Part of the mystery and magic of Wimbledon as a sports experience (separate from the poor way in which the tournament is operated — the refusal to start matches at noon on Centre Court keeps brushing up against the curfew which Novak Djokovic couldn’t fully defeat on Sunday night) lies in the gentleness of the environment on the surface. Politely clapping spectators overlooking a small, gentle English lawn in summertime looks and feels very soothing. Any picture of a Wimbledon court in the first week of the tournament, provided that the day is sunny, looks like an oil painting. Rare is the photo or image from a sunny Wimbledon day which isn’t aesthetically pleasing. This tournament is easy on the eyes, and the pastoral nature of those lush lawns in summertime contains a timeless quality which sets Wimbledon apart.

There really is no other tournament like this in tennis.

Yet, the gentleness and the soothing aesthetic charms of The All-England Club are deceptive. They mask the soaring tensions inside athletes’ brains and bodies in the heat of competition. Wimbledon, on the surface, is classic tennis whites on sun-kissed summer lawns, with Englishmen and women desperate to enjoy the sunny and pleasant weather while it lasts. Underneath that surface, however, is a raging hunger among the competitors to not only win the world’s most prestigious and high-profile tennis event, but to also solve the mystery that is grass.

It is true that grass claims so little of the tennis season that players can’t properly prepare for it, but that reality actually adds to the fervent nature of the desire among tennis pros to figure it all out.

Iga Swiatek is a dominant clay-court champion, headed for historic and shattering greatness on the surface if she stays healthy for the next 10 years. She has won the U.S. Open and owns a fat stack of hardcourt titles at non-major events. Her prowess and comfort level on tennis’s two main surfaces are impossible to ignore.

This leaves grass, the one surface Swiatek hasn’t mastered. You know she has been asked many questions about grass. You know she wants those questions to go away. You know — and Swiatek knows — that winning Wimbledon is not just an immense and historic prize; it is the gateway toward silencing oceans of reporters and their familiar questions. Winning Wimbledon would confer three-surface greatness on Swiatek and dramatically elevate her place within the larger story of tennis.

Naomi Osaka dominated hardcourts.
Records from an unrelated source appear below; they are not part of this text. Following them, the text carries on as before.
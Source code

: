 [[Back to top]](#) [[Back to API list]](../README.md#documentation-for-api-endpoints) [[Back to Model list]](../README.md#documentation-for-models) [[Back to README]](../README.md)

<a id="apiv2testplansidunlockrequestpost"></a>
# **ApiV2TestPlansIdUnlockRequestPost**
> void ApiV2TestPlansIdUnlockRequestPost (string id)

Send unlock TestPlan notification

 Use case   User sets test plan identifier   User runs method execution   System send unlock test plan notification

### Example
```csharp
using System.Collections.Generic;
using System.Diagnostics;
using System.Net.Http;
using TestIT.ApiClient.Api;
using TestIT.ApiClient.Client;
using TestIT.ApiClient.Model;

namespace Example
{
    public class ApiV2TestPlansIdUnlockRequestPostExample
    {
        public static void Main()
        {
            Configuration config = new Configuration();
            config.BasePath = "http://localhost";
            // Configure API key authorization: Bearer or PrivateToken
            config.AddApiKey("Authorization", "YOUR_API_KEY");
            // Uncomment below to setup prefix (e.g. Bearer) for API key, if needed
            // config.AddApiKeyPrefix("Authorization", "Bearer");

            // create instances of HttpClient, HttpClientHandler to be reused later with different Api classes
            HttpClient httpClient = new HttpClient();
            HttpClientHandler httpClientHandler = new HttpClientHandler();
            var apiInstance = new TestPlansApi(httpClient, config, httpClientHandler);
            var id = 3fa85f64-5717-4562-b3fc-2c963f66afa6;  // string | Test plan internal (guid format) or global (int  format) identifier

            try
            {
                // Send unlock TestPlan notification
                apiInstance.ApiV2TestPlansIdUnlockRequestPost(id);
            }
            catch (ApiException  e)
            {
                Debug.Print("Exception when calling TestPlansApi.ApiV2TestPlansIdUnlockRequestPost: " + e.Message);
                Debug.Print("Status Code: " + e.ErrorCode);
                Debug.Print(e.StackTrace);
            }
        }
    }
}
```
Justine Henin was a natural on clay. Neither woman won Wimbledon, though. Swiatek doesn’t need to be told how transformative winning a championship at SW19 would be.

This — not just a lack of full comfort on grass — explains the edgy, nervous, unsettled way Swiatek played most of her match against Belinda Bencic on Sunday. It’s not just about winning Wimbledon. That alone doesn’t create the cauldron of pressure just underneath the pastoral perfection of Centre Court. The hunger to solve a puzzle, and the yearning for a much more elevated place in history, flow into the overwhelming, suffocating tension which is part of this tournament, part of this place.

Pastorality and pressure. Gentle lawns and searing hot coals. Aesthetics and anxieties. No other tournament quite matches what Wimbledon creates inside the professional tennis player.

Iga Swiatek lived that full experience against Bencic.

What was noteworthy and remarkable about Swiatek’s razor-close win is not that it ultimately happened, but that Swiatek — who was so visibly nervous for most of the match — found inner calm precisely when she was down two match points. It was only then that Swiatek, spraying the ball around the most famous tennis court in the world, began playing with margin — not timidly, not cautiously, but with the right mixture of reined-in power and measured ambition.

She didn’t stop hitting the ball, but she did stop overswinging. She hit with a little more topspin, a little more margin, and was still able to hit the ball with angle and placement such that Bencic couldn’t get an easy look at a winner or a forcing, point-changing shot. Swiatek dictated those two match points she saved. She dictated a few more points shortly afterward. She held for 6-6, won the second-set tiebreak with a composed display, and escaped trouble. She busted loose at 3-3 in the third set and scored the kind of win great players regularly deliver.

Iga Swiatek still doesn’t have grass fully figured out, but her desire to solve this puzzle — often too intense for her own good on Sunday against Bencic — is the fuel great players call upon when they need something more. Has Swiatek turned a corner on grass, or will future opponents with a little more consistency than Bencic stop her short of a Venus Rosewater Dish?

We can’t wait to find out, but in the meantime, we know that Iga Swiatek learned more about herself this Wimbledon. She has at least taken a step toward walking over lush lawns and hot coals at the same time. That can only help her on the road ahead.